Although his request for the Advanced Research Projects Agency-Energy (ARPA-E) represents only $300 million in a departmental budget of $28.4 billion, Energy Secretary Steven Chu clearly believes that the fledgling agency is his scientific ace in the hole. The proposed funding for ARPA-E was unveiled this week as part of the president's 2011 budget request for the Department of Energy (DOE). It would be the agency's first regular appropriation (although it received $400 million last year in the massive federal stimulus package). And the fact that the request is $75 million larger than the increase Chu is seeking for DOE's $5 billion Office of Science speaks volumes about his confidence in an agency that he championed in an influential 2005 National Academies report on strengthening U.S. science.

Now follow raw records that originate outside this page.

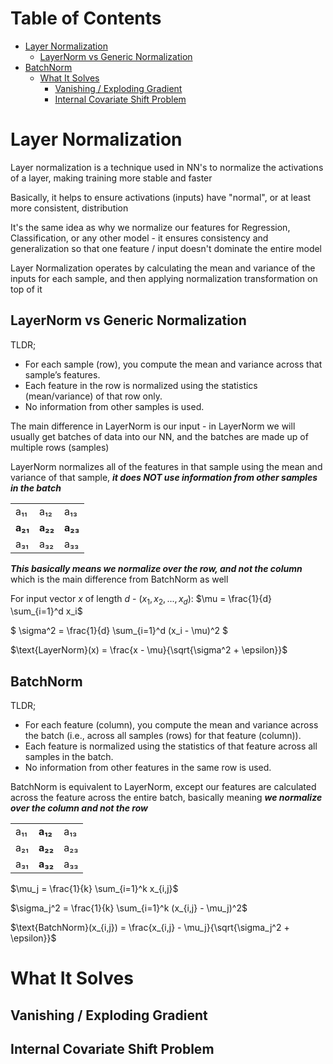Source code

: # Table of Contents

- [Layer Normalization](#layer-normalization)
  - [LayerNorm vs Generic Normalization](#layernorm-vs-generic-normalization)
- [BatchNorm](#batchnorm)
  - [What It Solves](#what-it-solves)
    - [Vanishing / Exploding Gradient](#vanishing--exploding-gradient)
    - [Internal Covariate Shift Problem](#internal-covariate-shift-problem)

# Layer Normalization
Layer normalization is a technique used in NN's to normalize the activations of a layer, making training more stable and faster

Basically, it helps to ensure activations (inputs) have "normal", or at least more consistent, distribution

It's the same idea as why we normalize our features for Regression, Classification, or any other model - it ensures consistency and generalization so that one feature / input doesn't dominate the entire model

Layer Normalization operates by calculating the mean and variance of the inputs for each sample, and then applying normalization transformation on top of it

## LayerNorm vs Generic Normalization
TLDR;
- For each sample (row), you compute the mean and variance across that sample’s features.
- Each feature in the row is normalized using the statistics (mean/variance) of that row only.
- No information from other samples is used.

The main difference in LayerNorm is our input - in LayerNorm we will usually get batches of data into our NN, and the batches are made up of multiple rows (samples)

LayerNorm normalizes all of the features in that sample using the mean and variance of that sample, ***it does NOT use information from other samples in the batch***

|      |      |      |
|------|------|------|
| a₁₁ | a₁₂ | a₁₃ |
| **a₂₁** | **a₂₂** | **a₂₃** |
| a₃₁ | a₃₂ | a₃₃ |

***This basically means we normalize over the row, and not the column*** which is the main difference from BatchNorm as well

For input vector $x$ of length $d$ - $(x_1, x_2, ..., x_d)$:
$\mu = \frac{1}{d} \sum_{i=1}^d x_i$ 

$ \sigma^2 = \frac{1}{d} \sum_{i=1}^d (x_i - \mu)^2 $

$\text{LayerNorm}(x) = \frac{x - \mu}{\sqrt{\sigma^2 + \epsilon}}$


## BatchNorm
TLDR;
- For each feature (column), you compute the mean and variance across the batch (i.e., across all samples (rows) for that feature (column)).
- Each feature is normalized using the statistics of that feature across all samples in the batch.
- No information from other features in the same row is used.

BatchNorm is equivalent to LayerNorm, except our features are calculated across the feature across the entire batch, basically meaning ***we normalize over the column and not the row***

|      |  |      |
|------|------|------|
| a₁₁ | **a₁₂** | a₁₃ |
| a₂₁ | **a₂₂** | a₂₃ |
| a₃₁ | **a₃₂** | a₃₃ |


$\mu_j = \frac{1}{k} \sum_{i=1}^k x_{i,j}$

$\sigma_j^2 = \frac{1}{k} \sum_{i=1}^k (x_{i,j} - \mu_j)^2$

$\text{BatchNorm}(x_{i,j}) = \frac{x_{i,j} - \mu_j}{\sqrt{\sigma_j^2 + \epsilon}}$

# What It Solves

## Vanishing / Exploding Gradient

## Internal Covariate Shift Problem
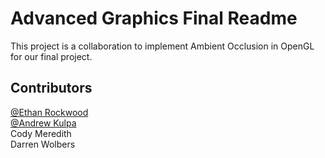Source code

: # Advanced Graphics Final Readme
This project is a collaboration to implement Ambient Occlusion in OpenGL for our final project.

## Contributors

[@Ethan Rockwood](https://github.com/drockwood94)  
[@Andrew Kulpa](https://github.com/Andrew-Kulpa)  
Cody Meredith  
Darren Wolbers  
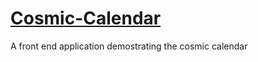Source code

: # [Cosmic-Calendar](https://cosmic-calendar.surge.sh)

A front end application demostrating the cosmic calendar
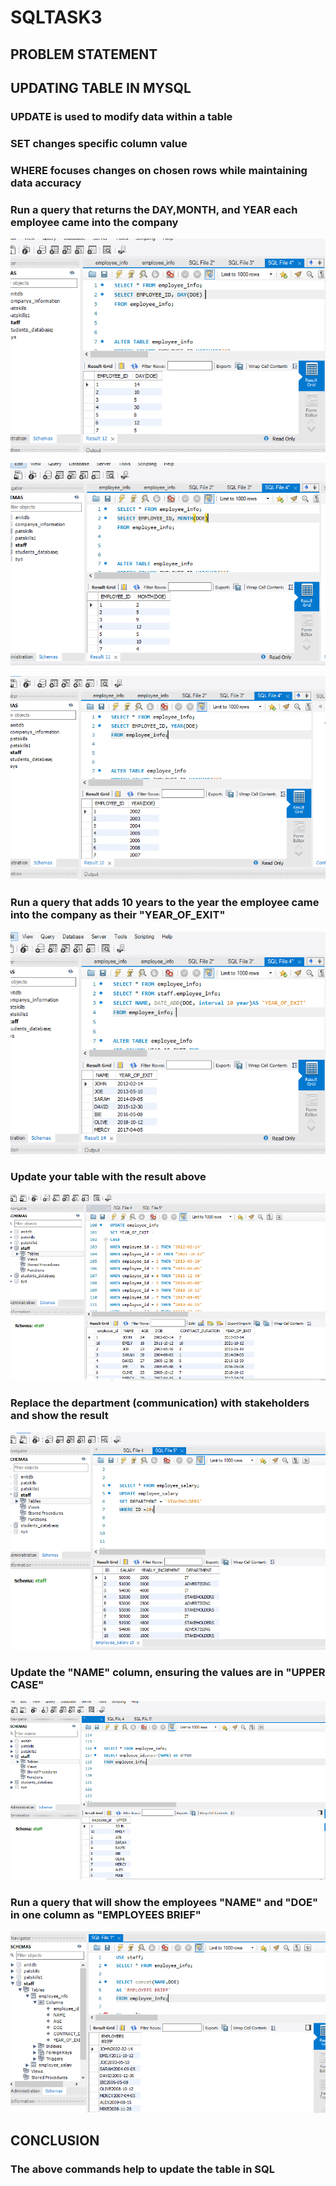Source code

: # SQLTASK3
## PROBLEM STATEMENT
## UPDATING TABLE IN MYSQL
### UPDATE is used to modify data within a table
### SET changes  specific column value
### WHERE focuses changes on chosen rows while maintaining data accuracy
### Run a query that returns the DAY,MONTH, and YEAR each employee came into the company

![](EMPLOYEEINFO(DAYONLY).PNG)

![](EMPLOYEEINFO(MONTHONLY).PNG)

![](EMPLOYEEINFO(YEARONLY).PNG)

### Run a query that adds 10 years to the year the employee came into the company as their "YEAR_OF_EXIT"

![](EMPLOYEEINFO(10YEARSTOYEAROFEXITCOLUMN).PNG)

### Update your table with the result above

![](UPDATEYOURTABLE.PNG)

### Replace the department (communication) with stakeholders and show the result

![](DEPT(COMMUNICATIONTOSTAKEHOLDERS).PNG)

### Update the "NAME" column, ensuring the values are in "UPPER CASE"

![](UPPERCASE.PNG)

### Run a query that will show the employees "NAME" and "DOE" in one column as "EMPLOYEES BRIEF"

![](CONCAT(NAMEANDDOE).PNG)

## CONCLUSION
### The above commands help to update the table in SQL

Speaking with reporters today after testifying on the DOE budget before the Energy and Natural Resources Committee of the U.S. Senate, Chu said he's convinced that an agency whose director has been on board for only a few months and whose staff could fit around a dining room table will accomplish great things. Here's what he had to say in response to a question from ScienceInsider:
Now, the Office of Science is an extremely well run organization, but it's $5 billion. And there is a level of conservatism there. Not only that, the Office of Science does mission-oriented research.
ARPA-E is a very different story. This is a quick hit of 2 or 3 years of money. After that, you need to find money either in the Office of Science or the applied areas, or in the private sector. So it's a very different philosophy than in the Office of Science, which has ongoing projects and has sustainability and other issues.
So, is $300 million the right amount? Absolutely. In fact, I wouldn't mind having a little more. If you look at the team, from the director on down, they are an extraordinary group of individuals. …
… When we did the Rising Above the Gathering Storm report, the committee told me to sell the idea of ARPA-E to Congress. So I did, and during one of the hearings, they tried to get me to say that the idea was controversial, and that some people liked it and other people didn't. In fact, all the people said, "If it's well-managed, it's a good idea." DARPA was well-managed, and it's done great things. … And I can say with absolute confidence that we've got an extraordinary team of people. So that this will be money well-spent.